Cherry Audio’s Mercury-4 gives you the sound of the Roland Jupiter-4 for $39

The brand has “expertly modelled” every aspect of a vintage Jupiter-4 owned by new wave artist Greg Hawkes

Cherry Audio Mercury-4

Cherry Audio has released Mercury-4, an affordable software emulation of Roland’s classic Jupiter-4. Specifically, the plug-in is based on a Jupiter-4 owned by Greg Hawkes of 80s new wave band The Cars.

According to Cherry Audio, the Mercury-4 replicates all the nuances of the Jupiter-4, thanks to precise modelling of Hawkes’ synth. However, there are some new additions in this modern recreation. Namely, the Mercury-4 boasts 16-voice polyphony, as opposed to the Jupiter’s four individual voices, MPE support and an expanded preset bank.

Mercury-4 boasts 400 presets created by esteemed sound designers, with the ability to save an “infinite amount of patches”, the developer says. These patches can provide a useful starting point for getting to grips with the synth’s oscillator and sub-oscillator, high-pass and low-pass filter with powerful low-frequency resonance, and wide-range LFO with inverted modulation characteristics.

Elsewhere, the Jupiter-4’s arpeggio section has been replicated in the Mercury-4 with tempo sync to stay in time with your DAW’s tempo. Cherry Audio states there is also a “warm and organic” tape echo with multiple reverb modes. For more analogue-style characteristics, you can deploy the drift control, detunable unison mode and the accurately emulated stereo ensemble effect.

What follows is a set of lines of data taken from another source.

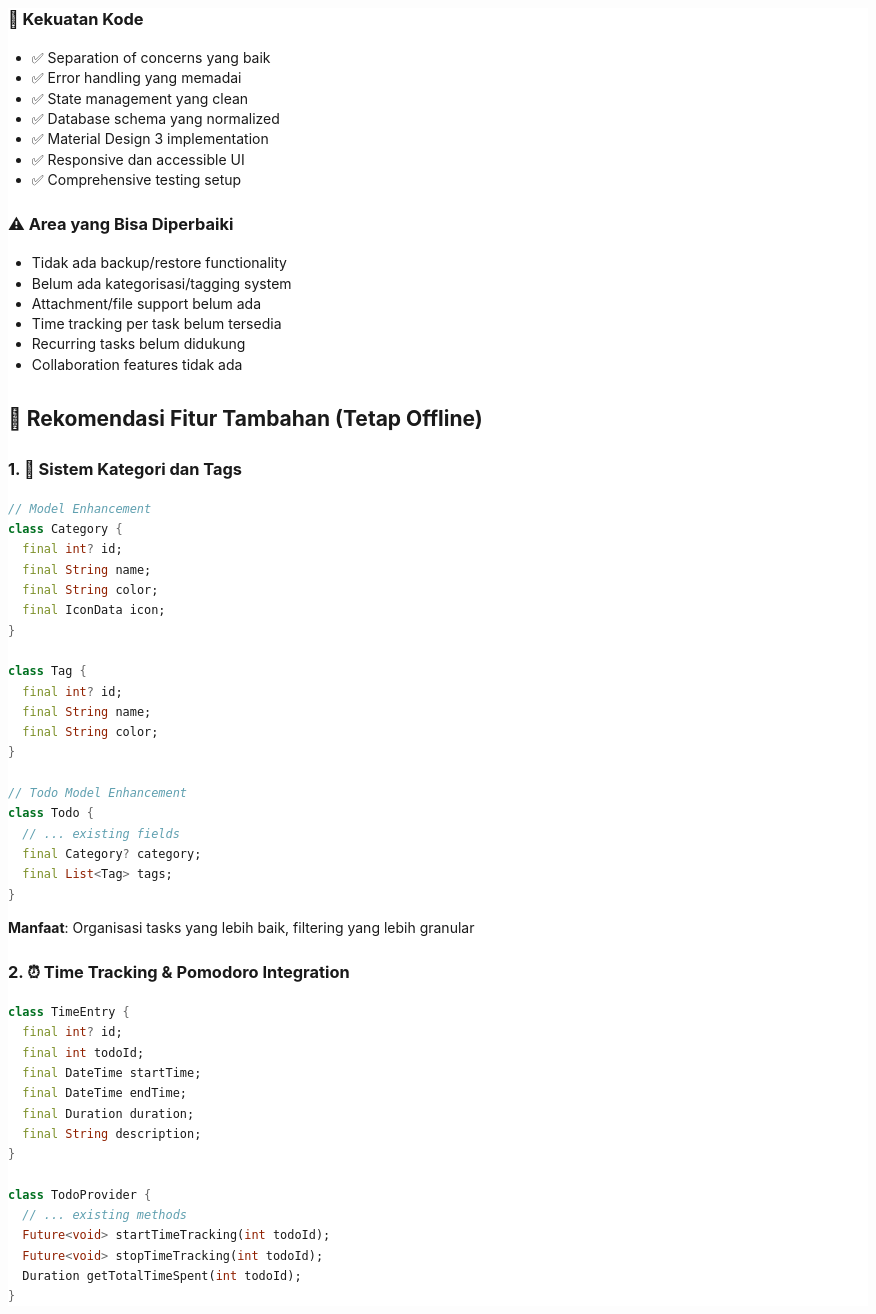 ### 💪 Kekuatan Kode
- ✅ Separation of concerns yang baik
- ✅ Error handling yang memadai
- ✅ State management yang clean
- ✅ Database schema yang normalized
- ✅ Material Design 3 implementation
- ✅ Responsive dan accessible UI
- ✅ Comprehensive testing setup

### ⚠️ Area yang Bisa Diperbaiki
- Tidak ada backup/restore functionality
- Belum ada kategorisasi/tagging system
- Attachment/file support belum ada
- Time tracking per task belum tersedia
- Recurring tasks belum didukung
- Collaboration features tidak ada

## 🚀 Rekomendasi Fitur Tambahan (Tetap Offline)

### 1. 📂 **Sistem Kategori dan Tags**
```dart
// Model Enhancement
class Category {
  final int? id;
  final String name;
  final String color;
  final IconData icon;
}

class Tag {
  final int? id;
  final String name;
  final String color;
}

// Todo Model Enhancement
class Todo {
  // ... existing fields
  final Category? category;
  final List<Tag> tags;
}
```

**Manfaat**: Organisasi tasks yang lebih baik, filtering yang lebih granular

### 2. ⏰ **Time Tracking & Pomodoro Integration**
```dart
class TimeEntry {
  final int? id;
  final int todoId;
  final DateTime startTime;
  final DateTime endTime;
  final Duration duration;
  final String description;
}

class TodoProvider {
  // ... existing methods
  Future<void> startTimeTracking(int todoId);
  Future<void> stopTimeTracking(int todoId);
  Duration getTotalTimeSpent(int todoId);
}
```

Further modern features include a single-key chord memory mode for quickly recalling chord structures you’ve saved, and full MIDI and DAW automation for all parameters. Additionally, Mercury-4 features comprehensive MPE support.

Greg Hawkes Jupiter-4
Image: Cherry Audio

Hawkes’ played the Jupiter-4 on The Cars double-platinum 1981 album Shake It Up. Hawkes says that Cherry Audio’s Mercury-4 “sounds just like my old Jupiter! It’s nice to have it back.”

Cherry Audio’s Mercury-4 is available now in AU, VST, VST3, AAX and standalone formats for macOS and Windows. A 30-day trial is available, and you can purchase it for an introductory price of $39, moving up to $59 in due course.